### AIM OF THE EXERCISE
The answer must reproduce all of the data below exactly and contain no images.

+ + + +

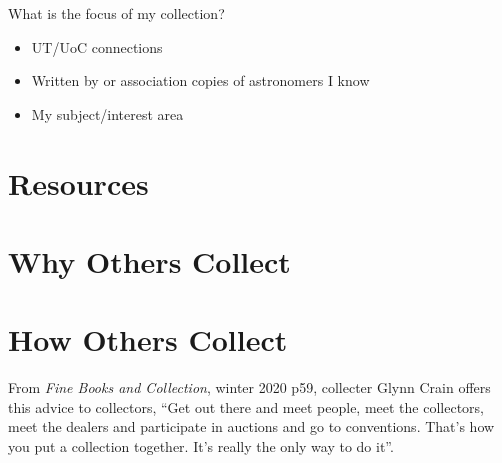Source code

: \documentclass[letterpaper]{article}
\begin{document}
What is the focus of my collection?

\begin{itemize}
\item UT/UoC connections
\item Written by or association copies of astronomers I know
\item My subject/interest area
\end{itemize}

\section{Resources}

\section{Why Others Collect}

\section{How Others Collect}

From {\itshape Fine Books and Collection}, winter 2020 p59, collecter
Glynn Crain offers this advice to collectors, ``Get out there and meet
people, meet the collectors, meet the dealers and participate in
auctions and go to conventions. That's how you put a collection
together. It's really the only way to do it''.
\end{document}
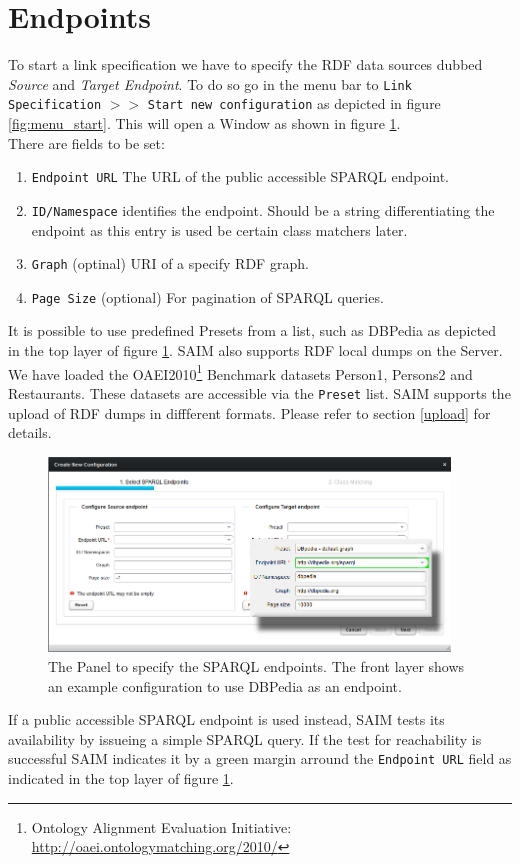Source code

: \documentclass[oneside,a4paper,12pt]{memoir}
\begin{document}
	\section{Endpoints}
	\label{endpoint}
	To start a link specification we have to specify the RDF data sources dubbed \textit{Source} and \textit{Target Endpoint}. To do so go in the menu bar to \texttt{Link Specification} $>>$ \texttt{Start new configuration} as depicted in figure \ref{fig:menu_start}. This will open a Window as shown in figure \ref{fig:endpoint}. \\
	There are fields to be set:
	\begin{enumerate}
		\item \texttt{Endpoint URL} The URL of the public accessible SPARQL endpoint.
		\item \texttt{ID/Namespace} identifies the endpoint. Should be a string differentiating the endpoint as this entry is used be certain class matchers later.
		\item \texttt{Graph} (optinal) URI of a specify RDF graph.
		\item \texttt{Page Size} (optional) For pagination of SPARQL queries.
	\end{enumerate}
	It is possible to use predefined Presets from a list, such as DBPedia as depicted in the top layer of figure \ref{fig:endpoint}. SAIM also supports RDF local dumps on the Server. We have loaded the OAEI2010\footnote{Ontology Alignment Evaluation Initiative: \url{http://oaei.ontologymatching.org/2010/}} Benchmark datasets Person1, Persons2 and Restaurants. These datasets are accessible via the \texttt{Preset} list. SAIM supports the upload of RDF dumps in diffferent formats. Please refer to section \ref{upload} for details.\\
	\begin{figure}[!h]
		\centering
		\includegraphics[width=0.95\textwidth]{images/endpoint.png}
		\caption{The Panel to specify the SPARQL endpoints. The front layer shows an example configuration to use DBPedia as an endpoint.}
		\label{fig:endpoint}
	\end{figure}
If a public accessible SPARQL endpoint is used instead, SAIM tests its availability by issueing a simple SPARQL query. If the test for reachability is successful SAIM indicates it by a green margin arround the \texttt{Endpoint URL} field as indicated in the top layer of figure \ref{fig:endpoint}.
\end{document}
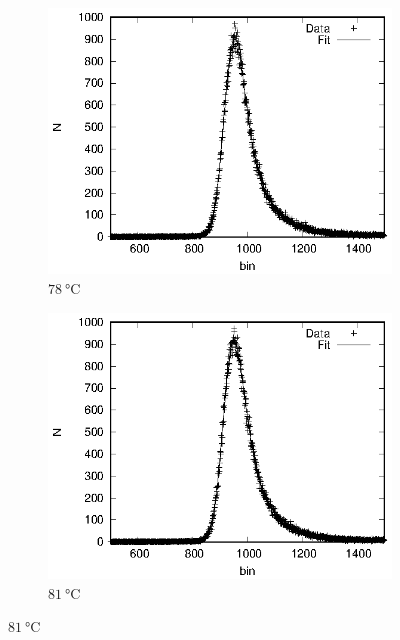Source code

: \begin{figure}[h]
\begin{subfigure}[h]{0.49\textwidth}
    \includegraphics[width=\textwidth]{evaluation_kilian/temp/na_78.eps}
    \caption{$\SI{78}{\celsius}$}
  \end{subfigure}
  \begin{subfigure}[h]{0.49\textwidth}
    \centering
    \includegraphics[width=\textwidth]{evaluation_kilian/temp/na_81.eps}
    \caption{$\SI{81}{\celsius}$}
  \end{subfigure}
  \end{figure}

+ + + +

### SOLVED EXERCISE
Source code

: \documentclass[letterpaper]{article}
\begin{document}
What is the focus of my collection?

\begin{itemize}
\item UT/UoC connections
\item Written by or association copies of astronomers I know
\item My subject/interest area
\end{itemize}

\section{Resources}

\section{Why Others Collect}

\section{How Others Collect}

From {\itshape Fine Books and Collection}, winter 2020 p59, collecter
Glynn Crain offers this advice to collectors, ``Get out there and meet
people, meet the collectors, meet the dealers and participate in
auctions and go to conventions. That's how you put a collection
together. It's really the only way to do it''.
\end{document}
Source code

: \documentclass[oneside,a4paper,12pt]{memoir}
\begin{document}
	\section{Endpoints}
	\label{endpoint}
	To start a link specification we have to specify the RDF data sources dubbed \textit{Source} and \textit{Target Endpoint}. To do so go in the menu bar to \texttt{Link Specification} $>>$ \texttt{Start new configuration} as depicted in figure \ref{fig:menu_start}. This will open a Window as shown in figure \ref{fig:endpoint}. \\
	There are fields to be set:
	\begin{enumerate}
		\item \texttt{Endpoint URL} The URL of the public accessible SPARQL endpoint.
		\item \texttt{ID/Namespace} identifies the endpoint. Should be a string differentiating the endpoint as this entry is used be certain class matchers later.
		\item \texttt{Graph} (optinal) URI of a specify RDF graph.
		\item \texttt{Page Size} (optional) For pagination of SPARQL queries.
	\end{enumerate}
	It is possible to use predefined Presets from a list, such as DBPedia as depicted in the top layer of figure \ref{fig:endpoint}. SAIM also supports RDF local dumps on the Server. We have loaded the OAEI2010\footnote{Ontology Alignment Evaluation Initiative: \url{http://oaei.ontologymatching.org/2010/}} Benchmark datasets Person1, Persons2 and Restaurants. These datasets are accessible via the \texttt{Preset} list. SAIM supports the upload of RDF dumps in diffferent formats. Please refer to section \ref{upload} for details.\\
	\begin{figure}[!h]
		\centering
		\includegraphics[width=0.95\textwidth]{images/endpoint.png}
		\caption{The Panel to specify the SPARQL endpoints. The front layer shows an example configuration to use DBPedia as an endpoint.}
		\label{fig:endpoint}
	\end{figure}
If a public accessible SPARQL endpoint is used instead, SAIM tests its availability by issueing a simple SPARQL query. If the test for reachability is successful SAIM indicates it by a green margin arround the \texttt{Endpoint URL} field as indicated in the top layer of figure \ref{fig:endpoint}.
\end{document}
Source code

: \begin{figure}[h]
\begin{subfigure}[h]{0.49\textwidth}
    \includegraphics[width=\textwidth]{evaluation_kilian/temp/na_78.eps}
    \caption{$\SI{78}{\celsius}$}
  \end{subfigure}
  \begin{subfigure}[h]{0.49\textwidth}
    \centering
    \includegraphics[width=\textwidth]{evaluation_kilian/temp/na_81.eps}
    \caption{$\SI{81}{\celsius}$}
  \end{subfigure}
  \end{figure}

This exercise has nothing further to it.